This column originally appeared in the Detroit News.
At least 1,947 Michigan nursing home patients have died of COVID-19 since the middle of March. That’s 650 each month — more than 20 per day.
Those numbers aren’t anecdotes, and they’re not just statistics — though they’re still likely an “undercount.” They’re not yesterday’s news or a sidebar story in Michigan’s war against COVID-19.
They’re the faces of Gov. Gretchen Whitmer’s astoundingly anti-science response to the pandemic. They’re our parents, grandparents, aunts and uncles, siblings, friends.
Families are left asking heartbreaking questions. How many Michigan parents and grandparents died because Whitmer intentionally imported the deadly virus to nursing homes and assisted living facilities? How many more died because she was unwilling to admit her mistake? How many more will die still?
Early in the health crisis, the governor issued an executive order establishing a “hub” system that has for months actively sent patients with COVID-19 into nursing homes and assisted living facilities — the same facilities that Michigan seniors call home. It’s a policy she’s continually extended, even as the death count climbs.
Given her fondness of the phrase as rhetorical justification for her actions, it’s critical to understand just how strongly Whitmer’s nursing home policy flew in the face of “the science.”
Global evidence and scientific consensus predating the March arrival of COVID-19 in Michigan found conclusively that the virus was particularly deadly for the elderly and infirm. Most states acted accordingly, working to protect seniors from even accidental exposure to the disease.
A few — New York, New Jersey, Michigan — went a different route. Instead of moving heaven and earth to keep the virus out of nursing homes, they shepherded it in. What’s more, they imported COVID-19 while heralded field hospitals in Detroit and Novi sat nearly empty.
In New York, the Democratic governor realized his mistake and reversed course. In Michigan, despite pleas from families and elected officials in her party, Whitmer didn’t change.
Science and data? The science said to keep the virus out. The governor invited it in.
We still aren’t fully sure what the data says. After refusing for months to release nursing home data to worried family members and the public, the governor recently provided updated (though still incomplete) numbers for nursing homes. We still don’t have any real accounting of those who’ve died in assisted-living facilities.
Nationally, 43% of COVID-19 deaths have occurred in nursing homes and assisted-living facilities, despite housing just 0.6% of the population. In Michigan, that would mean roughly 2,500 dead — not 1,947. We won’t know precisely how many died until Whitmer relents and becomes more transparent.

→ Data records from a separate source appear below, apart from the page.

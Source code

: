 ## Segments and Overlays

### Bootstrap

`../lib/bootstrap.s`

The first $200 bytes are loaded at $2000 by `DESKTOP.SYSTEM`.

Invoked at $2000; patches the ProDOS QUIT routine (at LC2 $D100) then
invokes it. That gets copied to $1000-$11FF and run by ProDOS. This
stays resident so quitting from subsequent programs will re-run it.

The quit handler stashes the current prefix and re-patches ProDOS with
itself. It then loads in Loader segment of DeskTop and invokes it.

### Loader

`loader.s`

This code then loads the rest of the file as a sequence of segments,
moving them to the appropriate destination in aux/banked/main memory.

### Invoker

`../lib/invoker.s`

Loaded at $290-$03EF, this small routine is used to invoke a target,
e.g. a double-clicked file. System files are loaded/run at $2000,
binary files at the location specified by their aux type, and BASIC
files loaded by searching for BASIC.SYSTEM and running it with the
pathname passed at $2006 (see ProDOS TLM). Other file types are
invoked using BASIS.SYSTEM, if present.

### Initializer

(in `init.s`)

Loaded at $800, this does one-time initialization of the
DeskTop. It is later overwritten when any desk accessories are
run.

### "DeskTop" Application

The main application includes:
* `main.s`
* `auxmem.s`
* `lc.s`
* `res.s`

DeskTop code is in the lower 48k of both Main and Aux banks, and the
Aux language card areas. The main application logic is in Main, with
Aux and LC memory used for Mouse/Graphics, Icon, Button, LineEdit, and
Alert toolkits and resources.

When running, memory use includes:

The part of this heart-wrenching story that’s hardest to understand is why the governor still refuses to change course. Remember, as the death count rose, the governor knew what was happening. Consider this response from Whitmer at a late-May press conference following a question about requests to change her order:
“Obviously we, like states across the country … have been learning an incredible amount about COVID-19, it being a novel virus. The amount that we’ve learned just in the last eight weeks is dramatically different from what we knew as we were watching the cases exponentially rise. The clear indication is that older people are more susceptible and at congregate care facilities, that is exacerbated.”
Forget for a second her demonstrably false assertion that scientists and experts didn’t know seniors were at a particularly high risk of dying from the virus “eight weeks ago.” Whitmer admitted she knew it at that moment. And then she refused — again — to change her order, sending COVID-19 to those facilities. She’s actively refused every day since.
Scientists and public policy analysts will argue for years whether or not any of Whitmer’s stay-home and lockdown orders actually saved a life. There’s no question, though, that one of her other executive orders put more lives at risk.
Greg McNeilly is chairman of the Michigan Freedom Fund.